L’accordo vedrà un investimento del Comune di circa 100 mila euro; l’intervento per gli arredi e gli allestimenti oltre alla gestione a cura di Legambiente, con una spesa di circa 100 mila euro; infine Rfi, che ha già messo a disposizione i locali, inserirà la struttura in un coordinamento, non solo regionale, delle ciclostazioni. «È un progetto nuovissimo per la città. I locali individuati», sottolinea l'assessore alla Mobilità sostenibile Luigi Albore Mascia, «sono perfetti. Questo accordo a tre ci permetterà di potenziare l'intermodalità a Pescara, con una fruibilità 24 ore su 24, garantendo servizi aggiuntivi».

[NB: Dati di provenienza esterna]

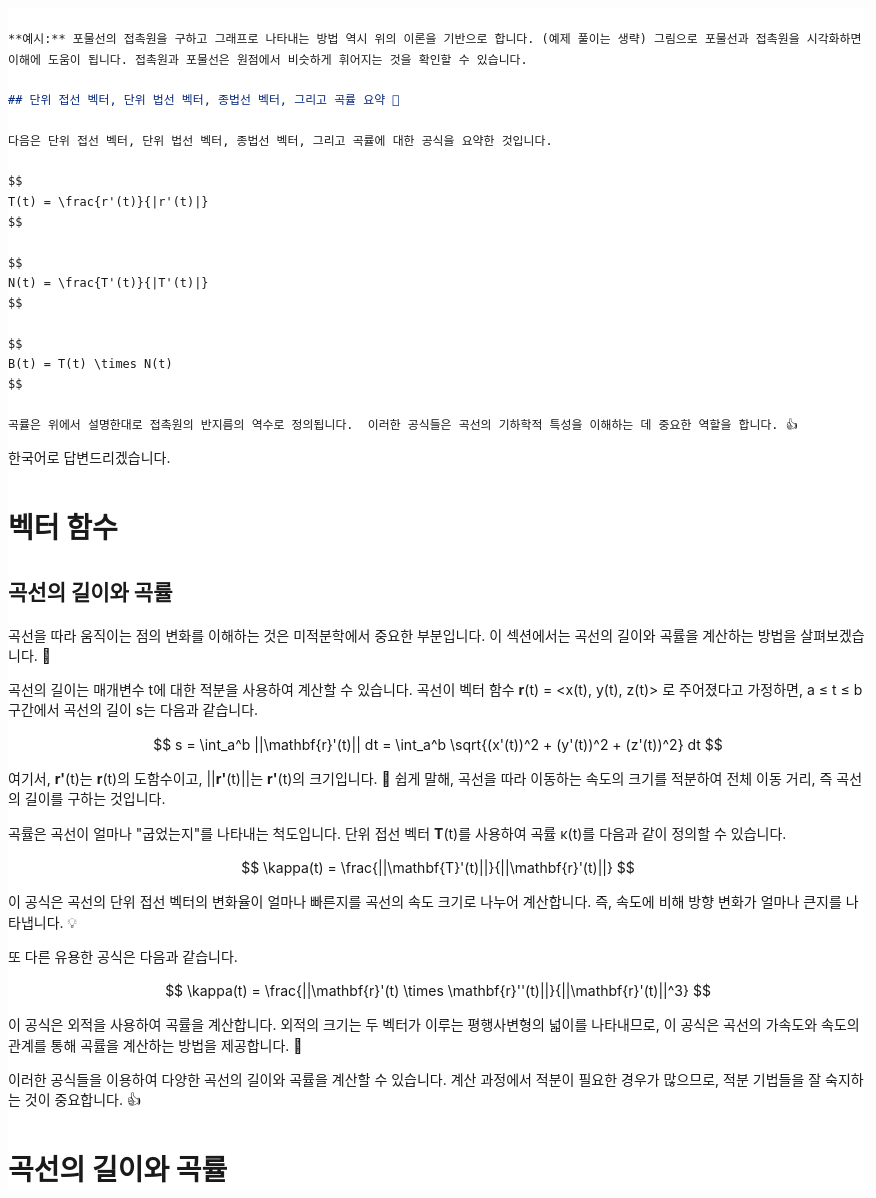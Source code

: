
 ```markdown

**예시:** 포물선의 접촉원을 구하고 그래프로 나타내는 방법 역시 위의 이론을 기반으로 합니다. (예제 풀이는 생략) 그림으로 포물선과 접촉원을 시각화하면 이해에 도움이 됩니다. 접촉원과 포물선은 원점에서 비슷하게 휘어지는 것을 확인할 수 있습니다.

## 단위 접선 벡터, 단위 법선 벡터, 종법선 벡터, 그리고 곡률 요약 📝

다음은 단위 접선 벡터, 단위 법선 벡터, 종법선 벡터, 그리고 곡률에 대한 공식을 요약한 것입니다.

$$
T(t) = \frac{r'(t)}{|r'(t)|}
$$

$$
N(t) = \frac{T'(t)}{|T'(t)|}
$$

$$
B(t) = T(t) \times N(t)
$$

곡률은 위에서 설명한대로 접촉원의 반지름의 역수로 정의됩니다.  이러한 공식들은 곡선의 기하학적 특성을 이해하는 데 중요한 역할을 합니다. 👍
```

한국어로 답변드리겠습니다.

# 벡터 함수

## 곡선의 길이와 곡률

곡선을 따라 움직이는 점의 변화를 이해하는 것은 미적분학에서 중요한 부분입니다. 이 섹션에서는 곡선의 길이와 곡률을 계산하는 방법을 살펴보겠습니다. 💖

곡선의 길이는 매개변수 t에 대한 적분을 사용하여 계산할 수 있습니다.  곡선이 벡터 함수 **r**(t) = <x(t), y(t), z(t)> 로 주어졌다고 가정하면, a ≤ t ≤ b 구간에서 곡선의 길이 s는 다음과 같습니다.

$$ s = \int_a^b ||\mathbf{r}'(t)|| dt = \int_a^b \sqrt{(x'(t))^2 + (y'(t))^2 + (z'(t))^2} dt $$

여기서,  **r'**(t)는 **r**(t)의 도함수이고, ||**r'**(t)||는 **r'**(t)의 크기입니다.  🤔  쉽게 말해, 곡선을 따라 이동하는 속도의 크기를 적분하여 전체 이동 거리, 즉 곡선의 길이를 구하는 것입니다.

곡률은 곡선이 얼마나 "굽었는지"를 나타내는 척도입니다. 단위 접선 벡터 **T**(t)를 사용하여 곡률 κ(t)를 다음과 같이 정의할 수 있습니다.

$$ \kappa(t) = \frac{||\mathbf{T}'(t)||}{||\mathbf{r}'(t)||} $$

이 공식은 곡선의 단위 접선 벡터의 변화율이 얼마나 빠른지를 곡선의 속도 크기로 나누어 계산합니다.  즉, 속도에 비해 방향 변화가 얼마나 큰지를 나타냅니다. 💡

또 다른 유용한 공식은 다음과 같습니다.

$$ \kappa(t) = \frac{||\mathbf{r}'(t) \times \mathbf{r}''(t)||}{||\mathbf{r}'(t)||^3} $$

이 공식은 외적을 사용하여 곡률을 계산합니다.  외적의 크기는 두 벡터가 이루는 평행사변형의 넓이를 나타내므로, 이 공식은 곡선의 가속도와 속도의 관계를 통해 곡률을 계산하는 방법을 제공합니다.  🧐

이러한 공식들을 이용하여 다양한 곡선의 길이와 곡률을 계산할 수 있습니다.  계산 과정에서 적분이 필요한 경우가 많으므로, 적분 기법들을 잘 숙지하는 것이 중요합니다. 👍

# 곡선의 길이와 곡률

Oltre al deposito di bici, sarà operativa una ciclofficina e Legambiente garantirà corsi di formazione. Dell’iniziativa si è parlato ieri durante la presentazione di Clean Cities, la campagna itinerante di Legambiente, con l’obiettivo di testare i capoluoghi italiani sui temi della mobilità e della transizione ecologica. L’associazione ha redatto una pagella che fotografa il rendimento del capoluogo adriatico in materia di sostenibilità e che è stata illustrata da Di Marco e Silvia Tauro, alla presenza del sindaco Carlo Masci e dell’assessore Albore Mascia (nella foto). Ciò che emerge è una Pescara che si applica, ma i cui voti sono ancora insufficienti. Nella pagella vengono analizzati alcuni indicatori di stato, che prendono in esame, nel periodo 2019-2020, i numeri di auto per 100 abitanti (a Pescara sono 62), i morti (4) e i feriti (572) per incidenti stradali, la media annuale di inquinamento e quanto incida sulle tasche dei cittadini. Su sei indicatori, cinque hanno una criticità elevata. Secondo uno studio europeo, i costi sanitari e sociali legati all’inquinamento (perdita di anni di vita, ricoveri ospedalieri, giornate di lavoro), ammontano per Pescara al 4,3 per cento del Pil pro capite.
Su 56 città italiane, il capoluogo adriatico si pone al 35esimo posto, con una spesa da 1.200 euro a testa all'anno. La concentrazione di Pm10 registrata in media negli ultimi 5 anni evidenzia ancora criticità, nonostante il miglioramento dell’ultimo anno. Poi vi sono gli indicatori di risposta e che riguardano le misure adottate in materia. «Rimane ancora nulla l’offerta del trasporto pubblico elettrico in attesa che parta a breve la filovia lungo la strada parco», evidenzia Di Marco. «Dati incoraggianti arrivano dalla implementazione di nuove piste ciclabili, che aggiungono 3 km nel 2020 e 3 km di strade a 20 e 30 all’ora, dalla partenza dell’offerta di sharing mobility e dalla revisione del Pums a gennaio, ma bisogna ancora lavorare per costruire una Pescara a misura d'uomo, dove tutto sia raggiungibile in 15 minuti senza auto».
«La sfida per i prossimi 10 anni», aggiunge il sindaco «non può che essere quella di portare avanti politiche che determinino l’abbattimento dei tassi d’inquinamento. Questo significa spingere ulteriormente il processo di mobilità alternativa».